A previous post introduced some of the best practices using Azure Data Platform. It covered
various options about structured and unstructured storage. This article covers
some of the considerations regarding data in transit.
Azure Data Factory is frequently used to
extract-transform-load data to the cloud. Even if there are on-premises SSIS
data tasks to perform, Azure Data Factory can help to migrate the data from
on-premises to the cloud. There are different components within the Azure Data
Factory that help to meet this goal. The Linked Services provide connections to
external resources that contain datasets to work with. The Pipeline has one or
more activities that can be triggered to control/transform the data. The
Integration Runtime provides the compute environment for data integration
execution that involves flow, transform and movement. This can be Azure-based,
self-hosted and an integration of Azure-SSIS that can lift and shift existing
SSIS workloads. The pipeline and activities define actions to perform on the
data. For example, a pipeline could contain a set of activities that ingest and
clean log data and then kick off a mapping data flow to analyze the log data.

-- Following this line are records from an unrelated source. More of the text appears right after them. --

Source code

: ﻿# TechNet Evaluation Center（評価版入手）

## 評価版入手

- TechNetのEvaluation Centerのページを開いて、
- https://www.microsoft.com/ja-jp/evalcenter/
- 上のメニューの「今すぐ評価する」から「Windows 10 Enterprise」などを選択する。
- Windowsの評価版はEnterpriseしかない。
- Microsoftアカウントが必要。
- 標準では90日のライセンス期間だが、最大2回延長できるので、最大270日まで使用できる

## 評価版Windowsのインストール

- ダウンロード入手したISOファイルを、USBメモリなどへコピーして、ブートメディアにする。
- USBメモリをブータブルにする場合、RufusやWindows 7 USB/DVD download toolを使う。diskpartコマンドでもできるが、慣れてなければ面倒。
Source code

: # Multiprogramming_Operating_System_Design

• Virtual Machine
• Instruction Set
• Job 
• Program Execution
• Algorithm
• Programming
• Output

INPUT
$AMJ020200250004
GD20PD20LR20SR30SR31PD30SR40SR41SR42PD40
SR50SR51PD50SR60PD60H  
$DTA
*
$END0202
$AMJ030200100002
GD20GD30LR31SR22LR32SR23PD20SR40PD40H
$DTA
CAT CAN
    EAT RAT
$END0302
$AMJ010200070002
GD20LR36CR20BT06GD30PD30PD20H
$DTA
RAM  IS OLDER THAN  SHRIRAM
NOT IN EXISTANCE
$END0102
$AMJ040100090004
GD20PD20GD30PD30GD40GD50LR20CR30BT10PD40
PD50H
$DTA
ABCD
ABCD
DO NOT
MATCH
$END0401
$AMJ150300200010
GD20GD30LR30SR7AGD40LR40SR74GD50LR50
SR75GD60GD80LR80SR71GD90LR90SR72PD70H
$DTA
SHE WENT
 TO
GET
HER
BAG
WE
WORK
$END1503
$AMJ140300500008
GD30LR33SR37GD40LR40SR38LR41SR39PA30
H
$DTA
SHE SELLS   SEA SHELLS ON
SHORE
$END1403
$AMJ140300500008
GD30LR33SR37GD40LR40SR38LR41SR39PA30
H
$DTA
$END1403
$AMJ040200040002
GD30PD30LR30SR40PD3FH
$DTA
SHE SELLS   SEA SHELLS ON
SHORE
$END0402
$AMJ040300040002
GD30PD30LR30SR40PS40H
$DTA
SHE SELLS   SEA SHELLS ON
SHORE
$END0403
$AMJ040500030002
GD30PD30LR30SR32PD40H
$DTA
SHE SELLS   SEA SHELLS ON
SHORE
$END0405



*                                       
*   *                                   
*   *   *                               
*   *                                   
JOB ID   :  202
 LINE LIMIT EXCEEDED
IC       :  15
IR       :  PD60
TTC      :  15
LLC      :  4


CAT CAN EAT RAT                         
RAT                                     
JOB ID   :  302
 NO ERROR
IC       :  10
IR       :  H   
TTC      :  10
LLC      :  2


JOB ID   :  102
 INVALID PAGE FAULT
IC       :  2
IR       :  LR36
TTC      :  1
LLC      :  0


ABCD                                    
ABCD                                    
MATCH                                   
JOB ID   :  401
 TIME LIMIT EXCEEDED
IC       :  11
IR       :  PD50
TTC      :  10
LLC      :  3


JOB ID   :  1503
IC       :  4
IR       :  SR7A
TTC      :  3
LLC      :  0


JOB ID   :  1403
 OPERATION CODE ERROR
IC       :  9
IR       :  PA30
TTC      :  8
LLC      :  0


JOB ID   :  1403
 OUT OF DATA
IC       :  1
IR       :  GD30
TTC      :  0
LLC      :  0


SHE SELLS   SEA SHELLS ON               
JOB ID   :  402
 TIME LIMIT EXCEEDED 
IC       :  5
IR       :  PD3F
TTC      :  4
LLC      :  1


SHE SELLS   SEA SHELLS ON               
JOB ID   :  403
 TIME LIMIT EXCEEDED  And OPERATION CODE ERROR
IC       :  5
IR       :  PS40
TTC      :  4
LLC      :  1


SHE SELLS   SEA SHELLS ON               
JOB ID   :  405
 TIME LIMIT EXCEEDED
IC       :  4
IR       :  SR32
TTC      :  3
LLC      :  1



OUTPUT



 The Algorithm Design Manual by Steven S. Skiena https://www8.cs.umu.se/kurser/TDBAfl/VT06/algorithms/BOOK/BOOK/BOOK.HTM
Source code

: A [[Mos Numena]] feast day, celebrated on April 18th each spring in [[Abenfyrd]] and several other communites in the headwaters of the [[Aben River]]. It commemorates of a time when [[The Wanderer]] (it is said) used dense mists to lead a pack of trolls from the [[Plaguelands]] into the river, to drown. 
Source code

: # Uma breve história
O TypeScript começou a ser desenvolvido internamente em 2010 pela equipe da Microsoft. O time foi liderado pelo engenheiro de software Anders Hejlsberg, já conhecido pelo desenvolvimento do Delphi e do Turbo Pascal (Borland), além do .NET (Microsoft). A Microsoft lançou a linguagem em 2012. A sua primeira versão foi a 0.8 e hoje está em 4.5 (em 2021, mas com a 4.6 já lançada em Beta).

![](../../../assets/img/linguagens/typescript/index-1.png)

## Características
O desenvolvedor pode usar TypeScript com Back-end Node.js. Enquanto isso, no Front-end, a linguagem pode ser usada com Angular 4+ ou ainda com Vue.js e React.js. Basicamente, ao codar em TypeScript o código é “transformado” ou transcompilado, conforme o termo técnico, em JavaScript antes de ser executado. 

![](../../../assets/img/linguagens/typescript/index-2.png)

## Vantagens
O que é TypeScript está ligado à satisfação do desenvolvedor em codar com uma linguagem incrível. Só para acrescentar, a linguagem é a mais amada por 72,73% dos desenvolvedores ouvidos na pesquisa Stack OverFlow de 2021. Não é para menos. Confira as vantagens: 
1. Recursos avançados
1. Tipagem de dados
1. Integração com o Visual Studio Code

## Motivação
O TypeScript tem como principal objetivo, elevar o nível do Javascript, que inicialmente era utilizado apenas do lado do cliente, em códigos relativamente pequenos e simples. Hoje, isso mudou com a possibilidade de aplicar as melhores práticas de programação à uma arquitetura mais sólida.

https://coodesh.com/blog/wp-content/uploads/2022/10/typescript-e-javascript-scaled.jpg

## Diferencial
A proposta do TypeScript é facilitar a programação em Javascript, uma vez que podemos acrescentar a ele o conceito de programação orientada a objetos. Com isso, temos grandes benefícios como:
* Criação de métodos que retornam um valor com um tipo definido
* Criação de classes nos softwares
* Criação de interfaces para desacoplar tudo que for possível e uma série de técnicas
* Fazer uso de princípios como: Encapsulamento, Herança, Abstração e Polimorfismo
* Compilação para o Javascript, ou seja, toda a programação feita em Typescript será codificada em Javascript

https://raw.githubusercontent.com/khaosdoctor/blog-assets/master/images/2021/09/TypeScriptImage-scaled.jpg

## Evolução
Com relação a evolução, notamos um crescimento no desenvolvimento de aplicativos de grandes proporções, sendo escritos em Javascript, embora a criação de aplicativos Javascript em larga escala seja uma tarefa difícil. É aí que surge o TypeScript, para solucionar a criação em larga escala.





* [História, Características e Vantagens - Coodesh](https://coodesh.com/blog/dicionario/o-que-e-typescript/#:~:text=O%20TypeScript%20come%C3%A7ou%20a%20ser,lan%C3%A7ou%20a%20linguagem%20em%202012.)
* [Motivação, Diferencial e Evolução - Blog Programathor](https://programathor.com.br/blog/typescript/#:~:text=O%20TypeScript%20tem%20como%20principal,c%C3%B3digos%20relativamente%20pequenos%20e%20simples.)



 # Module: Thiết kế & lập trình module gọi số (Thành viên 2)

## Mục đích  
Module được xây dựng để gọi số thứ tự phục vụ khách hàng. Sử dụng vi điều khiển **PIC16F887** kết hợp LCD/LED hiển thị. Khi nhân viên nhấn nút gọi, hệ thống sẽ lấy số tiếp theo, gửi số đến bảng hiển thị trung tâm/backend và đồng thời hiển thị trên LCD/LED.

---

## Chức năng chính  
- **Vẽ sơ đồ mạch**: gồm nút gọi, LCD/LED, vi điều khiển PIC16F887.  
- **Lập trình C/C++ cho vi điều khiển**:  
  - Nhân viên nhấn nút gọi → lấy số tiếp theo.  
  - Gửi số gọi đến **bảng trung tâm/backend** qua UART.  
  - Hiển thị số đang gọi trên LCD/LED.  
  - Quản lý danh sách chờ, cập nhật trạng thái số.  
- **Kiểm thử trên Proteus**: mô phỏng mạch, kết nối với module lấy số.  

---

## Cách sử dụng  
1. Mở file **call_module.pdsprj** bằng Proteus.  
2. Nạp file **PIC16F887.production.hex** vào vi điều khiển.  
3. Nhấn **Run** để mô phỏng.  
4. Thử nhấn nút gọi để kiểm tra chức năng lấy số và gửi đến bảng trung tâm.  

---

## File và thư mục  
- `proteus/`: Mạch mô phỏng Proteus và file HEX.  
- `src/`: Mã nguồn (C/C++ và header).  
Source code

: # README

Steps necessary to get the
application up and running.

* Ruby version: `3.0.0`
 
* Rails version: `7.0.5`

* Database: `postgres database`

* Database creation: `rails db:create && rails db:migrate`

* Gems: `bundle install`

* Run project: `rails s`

When the pipeline is deployed and scheduled, all the activities can be managed
as a set instead of each one individually. Activities can be grouped into data
movement activities, data transformation activities, and control activities.

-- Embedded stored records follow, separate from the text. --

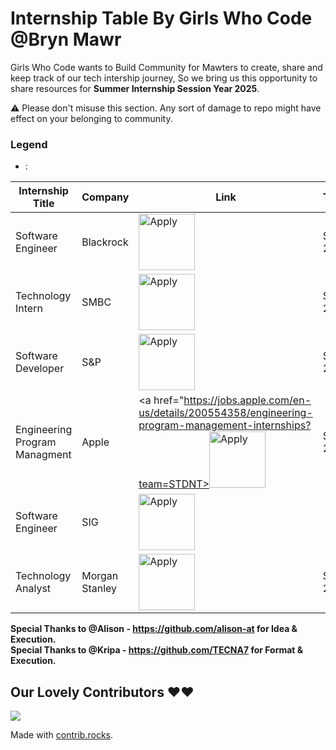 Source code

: # Internship Table By Girls Who Code @Bryn Mawr

Girls Who Code wants to Build Community for Mawters to create, share and keep track of our tech intership journey, So we bring us this opportunity to share resources for **Summer Internship Session Year 2025**.

:warning: Please don't misuse this section. Any sort of damage to repo might have effect on your belonging to community.

### Legend
 -  : 



|Internship Title| Company | Link | Timeframe | International Students? | Industry | Academic Year|
|----------------|---------|------|-----------|-------------------------|----------|--------------|
|Software Engineer | Blackrock |   <a href="https://blackrock.tal.net/vx/lang-en-GB/mobile-0/brand-3/xf-1aa1a96c5ba3/candidate/so/pm/1/pl/1/opp/8163-2025-Summer-Internship-Program-AMERS/en-GB "><img src="https://i.imgur.com/eE1fXzS.png" width="90" alt="Apply"> </a>| Summer 2025 | IDK | Finance | Juniors
|Technology Intern| SMBC | <a href="https://smbc.recsolu.com/jobs/TrJqhrC8kmTyGlBA4Q5GRg?job_board_id=eaXXV_6DqjCnE-NZ7B8R6A"><img src="https://i.imgur.com/eE1fXzS.png" width="90" alt="Apply"> | Summer 2025 | IDK | Banking | Juniors
| Software Developer | S&P | <a href="https://careers.spglobal.com/jobs/294222?lang=en-us"><img src="https://i.imgur.com/eE1fXzS.png" width="90" alt="Apply"> </a> | Summer 2025 | IDK | finance
| Engineering Program Managment | Apple | <a href="https://jobs.apple.com/en-us/details/200554358/engineering-program-management-internships?team=STDNT><img src="https://i.imgur.com/eE1fXzS.png" width="90" alt="Apply"> </a>| Summer 2025 | IDK | Technology
| Software Engineer | SIG | <a href="https://careers.sig.com/job/8218/Software-Engineering-Internship-Summer-2025"><img src="https://i.imgur.com/eE1fXzS.png" width="90" alt="Apply"> </a>| |Summer 2025 | IDK | Finance | Junior/Senior
| Technology Analyst | Morgan Stanley | <a href="https://www.morganstanley.com/careers/students-graduates/opportunities/17133" ><img src="https://i.imgur.com/eE1fXzS.png" width="90" alt="Apply"> </a> | Summer 2025 | IDK | Banking | Any






















**Special Thanks to @Alison - https://github.com/alison-at for Idea & Execution.** <br>
**Special Thanks to @Kripa - https://github.com/TECNA7 for Format & Execution.**


## Our Lovely Contributors ❤️❤️
<a href="https://github.com/GirlsWhoCodeBrynMawr/Internships-2025/graphs/contributors">
  <img src="https://contrib.rocks/image?repo=GirlsWhoCodeBrynMawr/Internships-2025" />
</a>

Made with [contrib.rocks](https://contrib.rocks).
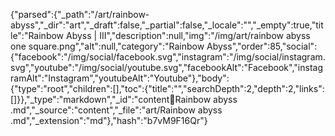 {"parsed":{"_path":"/art/rainbow-abyss","_dir":"art","_draft":false,"_partial":false,"_locale":"","_empty":true,"title":"Rainbow Abyss | III","description":null,"img":"/img/art/rainbow abyss one square.png","alt":null,"category":"Rainbow Abyss","order":85,"social":{"facebook":"/img/social/facebook.svg","instagram":"/img/social/instagram.svg","youtube":"/img/social/youtube.svg","facebookAlt":"Facebook","instagramAlt":"Instagram","youtubeAlt":"Youtube"},"body":{"type":"root","children":[],"toc":{"title":"","searchDepth":2,"depth":2,"links":[]}},"_type":"markdown","_id":"content:art:Rainbow abyss .md","_source":"content","_file":"art/Rainbow abyss .md","_extension":"md"},"hash":"b7vM9F16Qr"}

Each activity can take zero or more input and output datasets. Azure Data
Factory enables us to author workflows that orchestrate complex ETL, ELT and
data integration tasks in a flexible way that involves graphical and code-based
data pipelines with Continuous Integration / Continuous Deployment support.

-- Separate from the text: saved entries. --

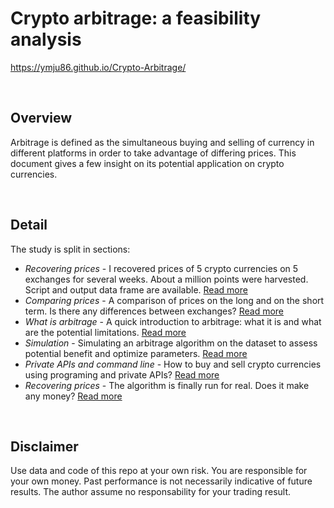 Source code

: Crypto arbitrage: a feasibility analysis
===================
https://ymju86.github.io/Crypto-Arbitrage/

<br>


Overview
--------

Arbitrage is defined as the simultaneous buying and selling of currency in different platforms in order to take advantage of differing prices. This document gives a few insight on its potential application on crypto currencies.


<br>



Detail
--------  

The study is split in sections:  


- *Recovering prices* - I recovered prices of 5 crypto currencies on 5 exchanges for several weeks. About a million points were harvested. Script and output data frame are available. [Read more](https://ymju86.github.io/Crypto-Arbitrage/CONTENT/public_API.html)
- *Comparing prices* - A comparison of prices on the long and on the short term. Is there any differences between exchanges? [Read more](https://ymju86.github.io/Crypto-Arbitrage/CONTENT/differences.html)
- *What is arbitrage* - A quick introduction to arbitrage: what it is and what are the potential limitations. [Read more](https://ymju86.github.io/Crypto-Arbitrage/CONTENT/definition.html)
- *Simulation* - Simulating an arbitrage algorithm on the dataset to assess potential benefit and optimize parameters. [Read more](https://ymju86.github.io/Crypto-Arbitrage/CONTENT/optimization.html)
- *Private APIs and command line* - How to buy and sell crypto currencies using programing and private APIs? [Read more](https://ymju86.github.io/Crypto-Arbitrage/CONTENT/private_API.html)
- *Recovering prices* - The algorithm is finally run for real. Does it make any money? [Read more](https://ymju86.github.io/Crypto-Arbitrage/CONTENT/arbitrage.html)


<br>




Disclaimer
--------  

Use data and code of this repo at your own risk. You are responsible for your own money. Past performance is not necessarily indicative of future results. The author assume no responsability for your trading result.



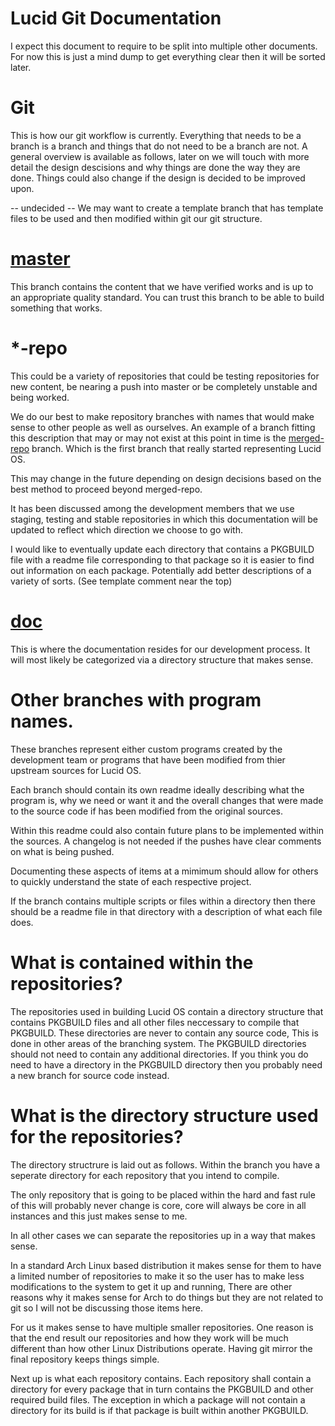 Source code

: Lucid Git Documentation
=====

I expect this document to require to be split into multiple other documents. For now this is just a mind dump to get everything clear then it will be sorted later.

Git
=====

This is how our git workflow is currently. Everything that needs to be a branch is a branch and things that do not need to be a branch are not. A general overview is available as follows, later on we will touch with more detail the design descisions and why things are done the way they are done. Things could also change if the design is decided to be improved upon.

-- undecided --
We may want to create a template branch that has template files to be used and then modified within git our git structure.

[master](https://github.com/edge226/lucid)
=====

This branch contains the content that we have verified works and is up to an appropriate quality standard. You can trust this branch to be able to build something that works.

*-repo
=====

This could be a variety of repositories that could be testing repositories for new content, be nearing a push into master or be completely unstable and being worked.

We do our best to make repository branches with names that would make sense to other people as well as ourselves. An example of a branch fitting this description that may or may not exist at this point in time is the [merged-repo](https://github.com/edge226/lucid/tree/merged-repo) branch. Which is the first branch that really started representing Lucid OS.

This may change in the future depending on design decisions based on the best method to proceed beyond merged-repo.

It has been discussed among the development members that we use staging, testing and stable repositories in which this documentation will be updated to reflect which direction we choose to go with.

I would like to eventually update each directory that contains a PKGBUILD file with a readme file corresponding to that package so it is easier to find out information on each package. Potentially add better descriptions of a variety of sorts. (See template comment near the top)

[doc](/)
=====

This is where the documentation resides for our development process. It will most likely be categorized via a directory structure that makes sense.

Other branches with program names.
=====

These branches represent either custom programs created by the development team or programs that have been modified from thier upstream sources for Lucid OS.

Each branch should contain its own readme ideally describing what the program is, why we need or want it and the overall changes that were made to the source code if has been modified from the original sources.

Within this readme could also contain future plans to be implemented within the sources. A changelog is not needed if the pushes have clear comments on what is being pushed.

Documenting these aspects of items at a mimimum should allow for others to quickly understand the state of each respective project.

If the branch contains multiple scripts or files within a directory then there should be a readme file in that directory with a description of what each file does.

What is contained within the repositories?
=====

The repositories used in building Lucid OS contain a directory structure that contains PKGBUILD files and all other files neccessary to compile that PKGBUILD. These directories are never to contain any source code, This is done in other areas of the branching system. The PKGBUILD directories should not need to contain any additional directories. If you think you do need to have a directory in the PKGBUILD directory then you probably need a new branch for source code instead.

What is the directory structure used for the repositories?
=====

The directory structrure is laid out as follows. Within the branch you have a seperate directory for each repository that you intend to compile.

The only repository that is going to be placed within the hard and fast rule of this will probably never change is core, core will always be core in all instances and this just makes sense to me.

In all other cases we can separate the repositories up in a way that makes sense.

In a standard Arch Linux based distribution it makes sense for them to have a limited number of repositories to make it so the user has to make less modifications to the system to get it up and running, There are other reasons why it makes sense for Arch to do things but they are not related to git so I will not be discussing those items here.

For us it makes sense to have multiple smaller repositories. One reason is that the end result our repositories and how they work will be much different than how other Linux Distributions operate. Having git mirror the final repository keeps things simple.

Next up is what each repository contains. Each repository shall contain a directory for every package that in turn contains the PKGBUILD and other required build files. The exception in which a package will not contain a directory for its build is if that package is built within another PKGBUILD.
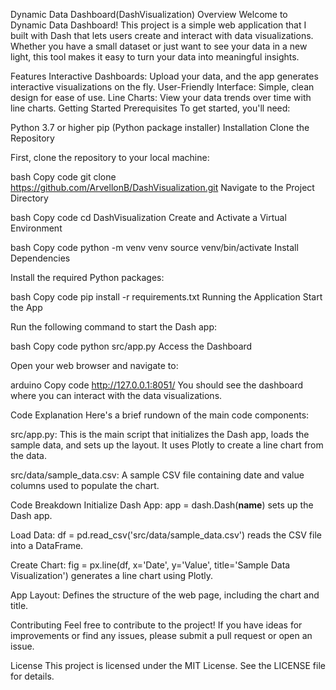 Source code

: Dynamic Data Dashboard(DashVisualization)
Overview
Welcome to Dynamic Data Dashboard! This project is a simple web application that I built with Dash that lets users create and interact with data visualizations. Whether you have a small dataset or just want to see your data in a new light, this tool makes it easy to turn your data into meaningful insights.

Features
Interactive Dashboards: Upload your data, and the app generates interactive visualizations on the fly.
User-Friendly Interface: Simple, clean design for ease of use.
Line Charts: View your data trends over time with line charts.
Getting Started
Prerequisites
To get started, you'll need:

Python 3.7 or higher
pip (Python package installer)
Installation
Clone the Repository

First, clone the repository to your local machine:

bash
Copy code
git clone https://github.com/ArvellonB/DashVisualization.git
Navigate to the Project Directory

bash
Copy code
cd DashVisualization
Create and Activate a Virtual Environment

bash
Copy code
python -m venv venv
source venv/bin/activate
Install Dependencies

Install the required Python packages:

bash
Copy code
pip install -r requirements.txt
Running the Application
Start the App

Run the following command to start the Dash app:

bash
Copy code
python src/app.py
Access the Dashboard

Open your web browser and navigate to:

arduino
Copy code
http://127.0.0.1:8051/
You should see the dashboard where you can interact with the data visualizations.

Code Explanation
Here's a brief rundown of the main code components:

src/app.py: This is the main script that initializes the Dash app, loads the sample data, and sets up the layout. It uses Plotly to create a line chart from the data.

src/data/sample_data.csv: A sample CSV file containing date and value columns used to populate the chart.

Code Breakdown
Initialize Dash App: app = dash.Dash(__name__) sets up the Dash app.

Load Data: df = pd.read_csv('src/data/sample_data.csv') reads the CSV file into a DataFrame.

Create Chart: fig = px.line(df, x='Date', y='Value', title='Sample Data Visualization') generates a line chart using Plotly.

App Layout: Defines the structure of the web page, including the chart and title.

Contributing
Feel free to contribute to the project! If you have ideas for improvements or find any issues, please submit a pull request or open an issue.

License
This project is licensed under the MIT License. See the LICENSE file for details.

Let us take a scenario for a company that has a variety of
data from a variety of sources and requires automations for data ingestion and
analysis in the cloud. It has a variety of data available, from a variety of
sources and requires expertise in business analysis, data engineering, and data
science to define an analytics solution. For this purpose, it leverages the new
data analytics platform in Azure that has been discussed so far. The current
practice in this company captures a variety of data about manufacturing and
marketing and stores it in a centralized repository. The size of this
repository limits the data capture to about one week’s worth of data and
supports data formats in the form of json, csv, and text. Additionally, data
also exists in another cloud in a publicly available object storage. The
company is expecting to meet the following objectives with regard to data
storage, data movement, and data analytics and insights. The data storage must
be such that months of data to the tune of petabytes can be stored and support
access control at the file level. Data must be regularly ingested from both the
on-premises and AWS. The existing connectivity and accessibility to data cannot
be changed. The analytics platform must support Spark and be available to the
other cloud. Security demands the workspace used for analytics must be made
available only to the head office.
A possible solution for the above scenario is one that could
store the data in the Azure Data Lake Storage Gen2 because it scales to
petabytes of data and comes with hierarchical namespace and POSIX-like access
control list. The data can be copied or moved with Azure Data Factory that has
a self-hosted integration runtime that is running on-premises and can access
the on-premises storage privately. Even when certain data might be in the other
cloud, Azure Data Factory can leverage the built-in Azure Integration runtime
to access it. There are many services to choose from for the analytics solution,
but Databricks provides the analytics because it could potentially work in both
public clouds. The premium plan for Databricks can restrict the workspace use
only to the head office. It also supports Azure AD credential pass-through when
it is to be used for securing data lake storage.